**The problem**
Find and copy each line of the data that includes "test".

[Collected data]

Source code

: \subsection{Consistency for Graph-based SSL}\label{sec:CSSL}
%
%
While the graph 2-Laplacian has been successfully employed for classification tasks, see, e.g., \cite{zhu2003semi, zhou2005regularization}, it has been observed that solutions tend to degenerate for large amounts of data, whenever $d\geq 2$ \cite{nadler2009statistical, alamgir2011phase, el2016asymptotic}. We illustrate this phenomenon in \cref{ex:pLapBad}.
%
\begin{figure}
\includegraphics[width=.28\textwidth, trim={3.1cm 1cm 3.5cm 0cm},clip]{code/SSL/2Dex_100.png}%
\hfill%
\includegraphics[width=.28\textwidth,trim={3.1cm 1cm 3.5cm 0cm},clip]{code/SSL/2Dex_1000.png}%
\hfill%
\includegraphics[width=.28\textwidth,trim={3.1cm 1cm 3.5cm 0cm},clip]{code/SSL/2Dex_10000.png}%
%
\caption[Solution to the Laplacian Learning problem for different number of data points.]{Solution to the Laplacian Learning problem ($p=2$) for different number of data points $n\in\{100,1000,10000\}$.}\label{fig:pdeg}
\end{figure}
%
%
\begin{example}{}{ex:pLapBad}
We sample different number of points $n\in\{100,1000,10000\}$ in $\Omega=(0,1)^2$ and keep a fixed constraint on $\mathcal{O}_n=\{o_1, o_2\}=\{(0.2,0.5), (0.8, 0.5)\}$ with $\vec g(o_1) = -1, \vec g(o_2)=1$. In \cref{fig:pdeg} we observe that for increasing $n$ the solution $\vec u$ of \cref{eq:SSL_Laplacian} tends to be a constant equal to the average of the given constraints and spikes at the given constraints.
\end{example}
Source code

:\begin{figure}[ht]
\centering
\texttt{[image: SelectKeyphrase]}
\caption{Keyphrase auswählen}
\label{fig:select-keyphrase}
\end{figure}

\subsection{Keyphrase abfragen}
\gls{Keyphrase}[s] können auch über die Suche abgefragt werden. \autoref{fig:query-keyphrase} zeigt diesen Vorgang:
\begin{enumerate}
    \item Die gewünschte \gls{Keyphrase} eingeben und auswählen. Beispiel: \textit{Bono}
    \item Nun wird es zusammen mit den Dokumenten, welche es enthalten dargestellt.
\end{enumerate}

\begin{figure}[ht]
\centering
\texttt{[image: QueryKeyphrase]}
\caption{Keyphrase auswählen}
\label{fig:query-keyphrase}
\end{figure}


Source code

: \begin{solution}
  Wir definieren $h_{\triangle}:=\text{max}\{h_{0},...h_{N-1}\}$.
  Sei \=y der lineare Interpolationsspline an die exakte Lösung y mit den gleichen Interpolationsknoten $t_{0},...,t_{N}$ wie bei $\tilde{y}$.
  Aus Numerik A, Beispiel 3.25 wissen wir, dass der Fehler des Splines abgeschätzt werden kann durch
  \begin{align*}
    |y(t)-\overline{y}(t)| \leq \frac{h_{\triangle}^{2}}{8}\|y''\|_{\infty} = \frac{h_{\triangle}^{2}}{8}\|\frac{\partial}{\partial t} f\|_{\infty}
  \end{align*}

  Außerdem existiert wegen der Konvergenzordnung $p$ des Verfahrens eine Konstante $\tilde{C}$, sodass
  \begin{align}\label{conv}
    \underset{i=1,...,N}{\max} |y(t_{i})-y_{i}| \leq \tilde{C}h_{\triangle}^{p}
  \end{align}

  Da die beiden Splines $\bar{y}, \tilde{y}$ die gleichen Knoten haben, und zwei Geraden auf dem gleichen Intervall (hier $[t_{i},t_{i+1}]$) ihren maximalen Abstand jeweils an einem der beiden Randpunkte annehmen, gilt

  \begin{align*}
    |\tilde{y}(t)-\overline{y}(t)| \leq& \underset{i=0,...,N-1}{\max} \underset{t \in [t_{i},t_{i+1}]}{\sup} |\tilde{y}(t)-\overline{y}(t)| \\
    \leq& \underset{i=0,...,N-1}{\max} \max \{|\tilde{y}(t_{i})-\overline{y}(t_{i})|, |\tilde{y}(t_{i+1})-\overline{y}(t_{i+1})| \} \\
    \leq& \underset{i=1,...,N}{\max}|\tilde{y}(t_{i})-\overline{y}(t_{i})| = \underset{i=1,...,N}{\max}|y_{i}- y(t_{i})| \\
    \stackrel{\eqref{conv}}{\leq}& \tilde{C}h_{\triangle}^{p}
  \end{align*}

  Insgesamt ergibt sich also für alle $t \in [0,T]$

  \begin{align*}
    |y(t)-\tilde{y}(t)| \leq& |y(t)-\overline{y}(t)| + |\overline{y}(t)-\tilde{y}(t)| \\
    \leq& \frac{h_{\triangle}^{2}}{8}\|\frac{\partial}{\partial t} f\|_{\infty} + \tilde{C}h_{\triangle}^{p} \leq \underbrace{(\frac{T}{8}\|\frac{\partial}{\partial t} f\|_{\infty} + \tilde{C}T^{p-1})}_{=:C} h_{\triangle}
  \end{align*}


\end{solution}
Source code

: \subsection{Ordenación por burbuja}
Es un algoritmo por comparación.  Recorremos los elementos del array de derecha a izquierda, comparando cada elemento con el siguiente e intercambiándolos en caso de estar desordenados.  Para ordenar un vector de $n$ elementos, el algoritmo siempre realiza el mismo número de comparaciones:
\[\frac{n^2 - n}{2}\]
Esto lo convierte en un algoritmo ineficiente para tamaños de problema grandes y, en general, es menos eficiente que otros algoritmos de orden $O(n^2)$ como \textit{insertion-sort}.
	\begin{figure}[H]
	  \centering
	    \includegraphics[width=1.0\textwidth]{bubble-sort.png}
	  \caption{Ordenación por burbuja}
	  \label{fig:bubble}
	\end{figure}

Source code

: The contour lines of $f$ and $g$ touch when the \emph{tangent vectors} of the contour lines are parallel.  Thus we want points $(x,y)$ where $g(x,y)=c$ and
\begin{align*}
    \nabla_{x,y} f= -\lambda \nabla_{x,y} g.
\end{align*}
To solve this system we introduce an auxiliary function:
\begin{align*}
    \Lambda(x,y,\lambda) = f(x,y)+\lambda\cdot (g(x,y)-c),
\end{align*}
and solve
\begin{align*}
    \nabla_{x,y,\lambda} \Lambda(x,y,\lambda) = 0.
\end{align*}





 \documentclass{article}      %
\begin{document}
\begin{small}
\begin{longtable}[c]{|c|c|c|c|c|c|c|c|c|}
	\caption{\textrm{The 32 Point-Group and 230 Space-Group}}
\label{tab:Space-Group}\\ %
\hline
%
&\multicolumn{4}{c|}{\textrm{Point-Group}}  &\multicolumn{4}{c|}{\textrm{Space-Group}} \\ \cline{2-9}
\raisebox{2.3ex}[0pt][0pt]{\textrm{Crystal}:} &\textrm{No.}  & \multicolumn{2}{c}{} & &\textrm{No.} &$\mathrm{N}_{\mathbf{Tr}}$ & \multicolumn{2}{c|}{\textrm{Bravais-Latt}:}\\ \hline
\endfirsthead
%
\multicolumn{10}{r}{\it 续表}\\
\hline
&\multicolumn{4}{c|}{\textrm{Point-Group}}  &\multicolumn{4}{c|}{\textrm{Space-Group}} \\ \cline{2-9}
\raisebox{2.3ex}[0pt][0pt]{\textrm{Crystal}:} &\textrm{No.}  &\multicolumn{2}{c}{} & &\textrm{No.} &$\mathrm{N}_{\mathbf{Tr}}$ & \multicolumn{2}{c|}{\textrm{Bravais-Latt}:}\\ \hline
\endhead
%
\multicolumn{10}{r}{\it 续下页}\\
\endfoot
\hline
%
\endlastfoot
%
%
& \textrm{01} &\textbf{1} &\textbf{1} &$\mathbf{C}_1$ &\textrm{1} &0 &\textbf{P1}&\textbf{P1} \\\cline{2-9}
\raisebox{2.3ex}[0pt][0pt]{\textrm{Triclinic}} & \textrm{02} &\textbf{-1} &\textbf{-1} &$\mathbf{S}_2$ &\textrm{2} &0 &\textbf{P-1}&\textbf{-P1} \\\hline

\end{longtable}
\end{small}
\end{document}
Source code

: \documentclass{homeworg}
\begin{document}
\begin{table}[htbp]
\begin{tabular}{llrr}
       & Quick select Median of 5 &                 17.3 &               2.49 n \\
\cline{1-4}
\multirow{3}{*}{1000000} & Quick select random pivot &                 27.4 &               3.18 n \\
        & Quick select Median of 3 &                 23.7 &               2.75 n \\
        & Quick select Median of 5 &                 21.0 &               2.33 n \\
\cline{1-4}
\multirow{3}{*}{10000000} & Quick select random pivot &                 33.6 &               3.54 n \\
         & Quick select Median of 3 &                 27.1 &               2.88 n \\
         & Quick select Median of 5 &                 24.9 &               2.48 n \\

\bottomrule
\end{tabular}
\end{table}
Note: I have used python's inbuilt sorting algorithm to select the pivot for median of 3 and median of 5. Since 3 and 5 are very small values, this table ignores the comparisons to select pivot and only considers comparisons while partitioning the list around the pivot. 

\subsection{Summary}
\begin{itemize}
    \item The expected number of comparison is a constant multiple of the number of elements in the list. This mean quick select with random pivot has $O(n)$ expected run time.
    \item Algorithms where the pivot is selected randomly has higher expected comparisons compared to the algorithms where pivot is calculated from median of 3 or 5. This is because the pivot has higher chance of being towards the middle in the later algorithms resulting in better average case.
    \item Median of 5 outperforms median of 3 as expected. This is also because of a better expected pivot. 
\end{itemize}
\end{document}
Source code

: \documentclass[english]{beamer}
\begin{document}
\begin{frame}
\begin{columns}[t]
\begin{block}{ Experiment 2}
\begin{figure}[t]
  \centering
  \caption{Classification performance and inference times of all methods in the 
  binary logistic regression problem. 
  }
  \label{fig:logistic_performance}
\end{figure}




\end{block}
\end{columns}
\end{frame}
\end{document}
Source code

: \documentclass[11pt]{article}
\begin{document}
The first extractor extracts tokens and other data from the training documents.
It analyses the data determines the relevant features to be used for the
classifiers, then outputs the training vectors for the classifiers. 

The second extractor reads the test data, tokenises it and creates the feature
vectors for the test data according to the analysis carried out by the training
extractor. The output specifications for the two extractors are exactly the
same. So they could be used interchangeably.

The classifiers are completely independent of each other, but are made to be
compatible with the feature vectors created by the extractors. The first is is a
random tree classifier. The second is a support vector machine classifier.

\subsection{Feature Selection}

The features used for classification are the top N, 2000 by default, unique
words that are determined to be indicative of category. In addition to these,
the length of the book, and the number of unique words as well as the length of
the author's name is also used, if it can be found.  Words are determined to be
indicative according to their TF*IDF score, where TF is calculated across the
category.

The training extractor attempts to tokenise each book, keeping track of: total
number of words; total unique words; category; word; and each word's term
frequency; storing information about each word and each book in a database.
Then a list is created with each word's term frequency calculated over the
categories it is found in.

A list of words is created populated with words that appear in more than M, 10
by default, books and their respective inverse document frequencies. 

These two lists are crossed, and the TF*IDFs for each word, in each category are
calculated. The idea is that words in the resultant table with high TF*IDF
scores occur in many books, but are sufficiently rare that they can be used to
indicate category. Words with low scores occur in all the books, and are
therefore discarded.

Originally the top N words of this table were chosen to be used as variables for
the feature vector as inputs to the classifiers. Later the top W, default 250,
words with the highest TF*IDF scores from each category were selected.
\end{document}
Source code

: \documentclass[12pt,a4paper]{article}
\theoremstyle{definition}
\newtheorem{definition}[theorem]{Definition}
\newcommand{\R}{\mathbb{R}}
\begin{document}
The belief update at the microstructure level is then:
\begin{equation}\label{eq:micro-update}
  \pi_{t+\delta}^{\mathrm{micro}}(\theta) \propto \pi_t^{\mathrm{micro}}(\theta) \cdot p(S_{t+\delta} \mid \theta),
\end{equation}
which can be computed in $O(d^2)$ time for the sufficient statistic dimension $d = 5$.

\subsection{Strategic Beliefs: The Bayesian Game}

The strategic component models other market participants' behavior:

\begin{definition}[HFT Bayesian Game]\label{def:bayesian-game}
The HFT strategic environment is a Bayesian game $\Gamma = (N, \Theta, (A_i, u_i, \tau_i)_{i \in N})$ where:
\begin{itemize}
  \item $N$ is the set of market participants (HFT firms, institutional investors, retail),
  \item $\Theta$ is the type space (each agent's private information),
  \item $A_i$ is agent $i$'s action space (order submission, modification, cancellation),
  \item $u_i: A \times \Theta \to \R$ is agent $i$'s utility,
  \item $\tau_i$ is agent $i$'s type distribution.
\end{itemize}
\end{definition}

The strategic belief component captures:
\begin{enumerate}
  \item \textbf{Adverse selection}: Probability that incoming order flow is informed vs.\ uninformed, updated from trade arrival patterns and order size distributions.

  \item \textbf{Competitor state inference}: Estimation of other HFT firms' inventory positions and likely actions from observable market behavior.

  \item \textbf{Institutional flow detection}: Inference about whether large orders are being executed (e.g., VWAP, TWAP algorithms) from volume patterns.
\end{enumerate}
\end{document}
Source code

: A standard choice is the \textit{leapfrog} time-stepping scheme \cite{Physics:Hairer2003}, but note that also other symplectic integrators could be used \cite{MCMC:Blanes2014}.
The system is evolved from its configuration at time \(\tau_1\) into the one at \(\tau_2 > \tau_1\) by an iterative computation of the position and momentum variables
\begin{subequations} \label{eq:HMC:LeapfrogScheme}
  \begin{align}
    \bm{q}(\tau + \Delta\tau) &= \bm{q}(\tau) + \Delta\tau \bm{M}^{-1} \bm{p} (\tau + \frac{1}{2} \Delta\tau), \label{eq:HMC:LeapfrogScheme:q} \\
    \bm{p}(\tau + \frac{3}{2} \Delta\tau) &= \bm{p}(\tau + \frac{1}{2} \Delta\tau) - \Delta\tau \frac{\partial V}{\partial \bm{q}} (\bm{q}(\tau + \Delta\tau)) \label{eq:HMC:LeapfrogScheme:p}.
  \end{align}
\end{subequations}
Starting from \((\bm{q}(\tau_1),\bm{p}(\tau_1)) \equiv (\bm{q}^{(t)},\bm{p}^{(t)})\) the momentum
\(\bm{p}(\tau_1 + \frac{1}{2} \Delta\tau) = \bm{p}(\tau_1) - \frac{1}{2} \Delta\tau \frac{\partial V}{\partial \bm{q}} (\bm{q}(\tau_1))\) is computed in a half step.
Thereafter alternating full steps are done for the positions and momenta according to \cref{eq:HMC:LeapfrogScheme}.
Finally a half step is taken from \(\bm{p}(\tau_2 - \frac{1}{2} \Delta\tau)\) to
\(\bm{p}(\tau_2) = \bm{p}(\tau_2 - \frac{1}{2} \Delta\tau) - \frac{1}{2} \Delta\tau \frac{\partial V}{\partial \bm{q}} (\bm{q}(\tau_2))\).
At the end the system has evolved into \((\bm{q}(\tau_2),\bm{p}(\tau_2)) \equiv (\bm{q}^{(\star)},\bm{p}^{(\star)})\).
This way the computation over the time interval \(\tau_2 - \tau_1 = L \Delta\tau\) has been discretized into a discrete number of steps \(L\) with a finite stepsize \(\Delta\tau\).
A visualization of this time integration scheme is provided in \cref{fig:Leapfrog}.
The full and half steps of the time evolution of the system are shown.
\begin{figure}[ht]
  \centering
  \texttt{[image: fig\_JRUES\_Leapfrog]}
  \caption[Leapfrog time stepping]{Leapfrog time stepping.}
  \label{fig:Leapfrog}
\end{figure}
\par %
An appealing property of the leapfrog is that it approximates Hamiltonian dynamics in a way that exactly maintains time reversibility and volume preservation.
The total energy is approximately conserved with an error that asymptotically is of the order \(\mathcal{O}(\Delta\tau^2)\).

**Answer space**
The second extractor reads the test data, tokenises it and creates the feature
vectors for the test data according to the analysis carried out by the training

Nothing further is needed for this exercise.